Thank you in advance!

Yoda · January 13, 2014, 9:30am

What is your OS? Post your system information:

uname -a

brichigo · January 13, 2014, 9:51am

hi yoda - OS is aix 6.1

in2nix4life · January 13, 2014, 11:55am

I wrote and tested this on a AIX 6.1 box and it works, however you need to have Perl installed.
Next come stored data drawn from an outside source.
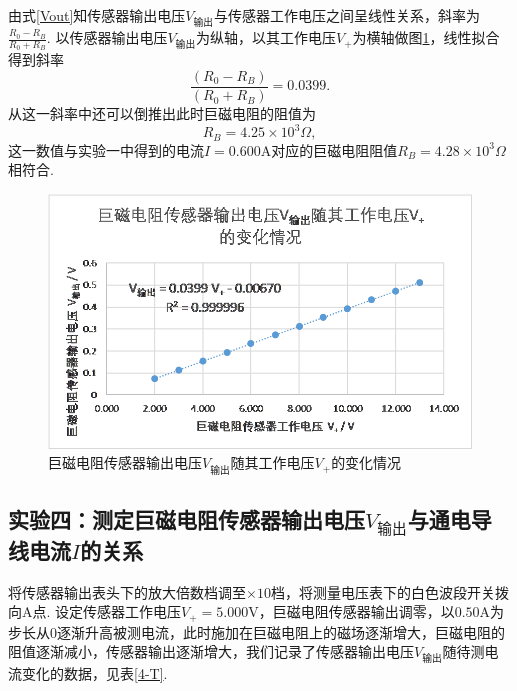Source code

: \documentclass[UTF8,10pt,a4paper]{article}
\begin{document}
由式\eqref{Vout}知传感器输出电压$V_{\text{输出}}$与传感器工作电压之间呈线性关系，斜率为$\frac{R_0-R_B}{R_0+R_B}$. 以传感器输出电压$V_{\text{输出}}$为纵轴，以其工作电压$V_+$为横轴做图\ref{3-F}，线性拟合得到斜率
\[
    \frac{(R_0-R_B)}{(R_0+R_B)}=0.0399.
\]
从这一斜率中还可以倒推出此时巨磁电阻的阻值为
\[
    R_B=4.25\times 10^3\Omega,
\]
这一数值与实验一中得到的电流$I=0.600$A对应的巨磁电阻阻值$R_B=4.28\times 10^3\Omega$相符合.

\begin{figure}[h]
    \centering
    \includegraphics[width=.5\textwidth]{3-F.png}
    \caption{巨磁电阻传感器输出电压$V_{\text{输出}}$随其工作电压$V_+$的变化情况}
    \label{3-F}
\end{figure}

\clearpage

\subsection{实验四：测定巨磁电阻传感器输出电压$V_{\text{输出}}$与通电导线电流$I$的关系}

将传感器输出表头下的放大倍数档调至$\times 10$档，将测量电压表下的白色波段开关拨向A点. 设定传感器工作电压$V_+=5.000$V，巨磁电阻传感器输出调零，以$0.50$A为步长从$0$逐渐升高被测电流，此时施加在巨磁电阻上的磁场逐渐增大，巨磁电阻的阻值逐渐减小，传感器输出逐渐增大，我们记录了传感器输出电压$V_{\text{输出}}$随待测电流变化的数据，见表\ref{4-T}.
\end{document}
Hope this helps.

#!/usr/bin/ksh
#
# -- script to remove lines from a file
# -- older than the given number of days
# -- based on the date in column 1
#

# check command line for given number of days
if [ $# -ne 2 ]
then
    echo "Usage: $0 </path/to/file> <number of days>"
    exit 1
fi

# store file and number of days
f=$1
d=$2

# get the current date in seconds past epoch
c=$(date +%s)

# new file
n="$f.new"

# read file line by line, convert the date in
# column one to seconds pase epoch and check if
# older than the given number of days
while read line
do
    c1=$(echo $line | awk '{print $1}')
    f1=$(echo "$c1" | awk '{gsub(/-/," ",$0)}{print $3" "$2" "$1}')
    secs=$(perl -e 'use Time::Local; print timelocal(0,0,0,$ARGV[2], $ARGV[1]-1, $ARGV[0]);' $f1)
    dif=$(echo "scale=0; ($c - $secs) / (24*3600)" | bc)
    if [ $dif -le $d ]
    then
        echo $line >> $n
    fi
done < $f

# remove backup original file and rename new file
mv $f $f.ORIG
mv $n $f
cat $f

# done
exit 0

./remoldlines.ksh
Usage: ./remoldlines.ksh </path/to/file> <number of days>

./remOldLines.ksh /tmp/file.txt 30
15-12-2013 10:00:00 PM|Line test 7891234
10-01-2014 03:00:00 PM|Line test 8901234

da3fb00cca3575cbce2516f73a486294

Yoda · January 13, 2014, 12:08pm

Ok, take a look at this thread: Date Arithmetic in FAQ section.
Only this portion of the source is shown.